■ About this exercise ■
From the entries that follow, gather each line holding the word "double".

■ Available data ■
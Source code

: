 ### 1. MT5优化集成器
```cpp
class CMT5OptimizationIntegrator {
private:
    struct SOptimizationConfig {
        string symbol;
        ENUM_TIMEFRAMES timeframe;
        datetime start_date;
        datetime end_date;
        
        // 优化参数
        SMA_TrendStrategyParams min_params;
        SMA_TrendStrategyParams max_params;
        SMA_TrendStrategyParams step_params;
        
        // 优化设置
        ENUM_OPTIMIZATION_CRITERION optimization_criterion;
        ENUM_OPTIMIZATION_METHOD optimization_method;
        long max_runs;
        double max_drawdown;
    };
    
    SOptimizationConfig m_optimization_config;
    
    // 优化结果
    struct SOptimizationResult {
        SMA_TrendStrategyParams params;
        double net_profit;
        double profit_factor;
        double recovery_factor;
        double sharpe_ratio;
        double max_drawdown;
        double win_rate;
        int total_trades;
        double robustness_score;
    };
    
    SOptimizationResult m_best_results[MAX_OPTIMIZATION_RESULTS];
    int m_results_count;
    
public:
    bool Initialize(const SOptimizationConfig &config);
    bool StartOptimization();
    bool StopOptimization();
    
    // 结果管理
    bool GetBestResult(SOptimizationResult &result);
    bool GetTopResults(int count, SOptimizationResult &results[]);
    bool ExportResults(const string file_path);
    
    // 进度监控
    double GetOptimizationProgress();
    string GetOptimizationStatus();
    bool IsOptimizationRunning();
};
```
---
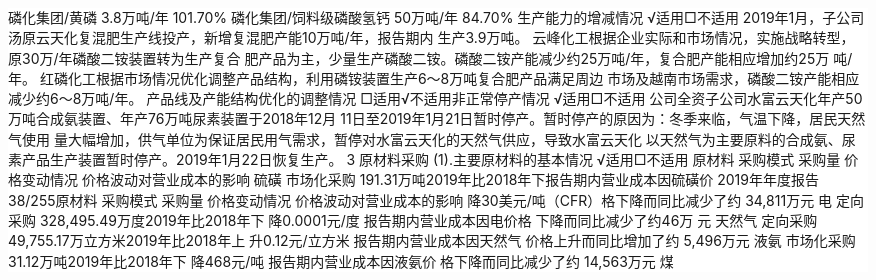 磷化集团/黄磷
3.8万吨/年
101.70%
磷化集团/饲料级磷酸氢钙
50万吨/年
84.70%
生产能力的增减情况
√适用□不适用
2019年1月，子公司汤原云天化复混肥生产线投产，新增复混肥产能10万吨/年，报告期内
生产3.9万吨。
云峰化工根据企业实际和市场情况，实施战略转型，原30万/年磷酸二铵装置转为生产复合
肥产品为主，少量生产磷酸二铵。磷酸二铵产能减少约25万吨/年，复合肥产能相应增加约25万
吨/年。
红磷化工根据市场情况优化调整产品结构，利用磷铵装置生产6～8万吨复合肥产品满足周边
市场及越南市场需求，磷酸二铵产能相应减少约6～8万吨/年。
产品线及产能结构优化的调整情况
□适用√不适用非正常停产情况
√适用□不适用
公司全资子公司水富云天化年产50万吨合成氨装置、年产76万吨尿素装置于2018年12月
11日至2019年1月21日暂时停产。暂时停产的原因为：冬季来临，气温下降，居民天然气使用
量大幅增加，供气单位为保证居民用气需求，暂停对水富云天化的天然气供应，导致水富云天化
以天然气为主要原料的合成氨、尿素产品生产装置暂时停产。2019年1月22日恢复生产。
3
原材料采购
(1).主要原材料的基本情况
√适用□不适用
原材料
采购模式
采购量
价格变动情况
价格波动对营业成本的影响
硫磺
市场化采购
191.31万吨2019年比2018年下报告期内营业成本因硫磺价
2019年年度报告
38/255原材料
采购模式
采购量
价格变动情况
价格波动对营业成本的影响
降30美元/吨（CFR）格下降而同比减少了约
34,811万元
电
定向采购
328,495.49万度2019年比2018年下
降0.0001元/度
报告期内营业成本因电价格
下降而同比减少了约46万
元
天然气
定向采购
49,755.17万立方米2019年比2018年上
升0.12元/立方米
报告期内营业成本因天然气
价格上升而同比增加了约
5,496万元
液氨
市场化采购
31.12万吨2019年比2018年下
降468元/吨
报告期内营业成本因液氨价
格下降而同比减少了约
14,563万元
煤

■ Written solution ■
        double max_drawdown;
        double net_profit;
        double profit_factor;
        double recovery_factor;
        double sharpe_ratio;
        double max_drawdown;
        double win_rate;
        double robustness_score;
    double GetOptimizationProgress();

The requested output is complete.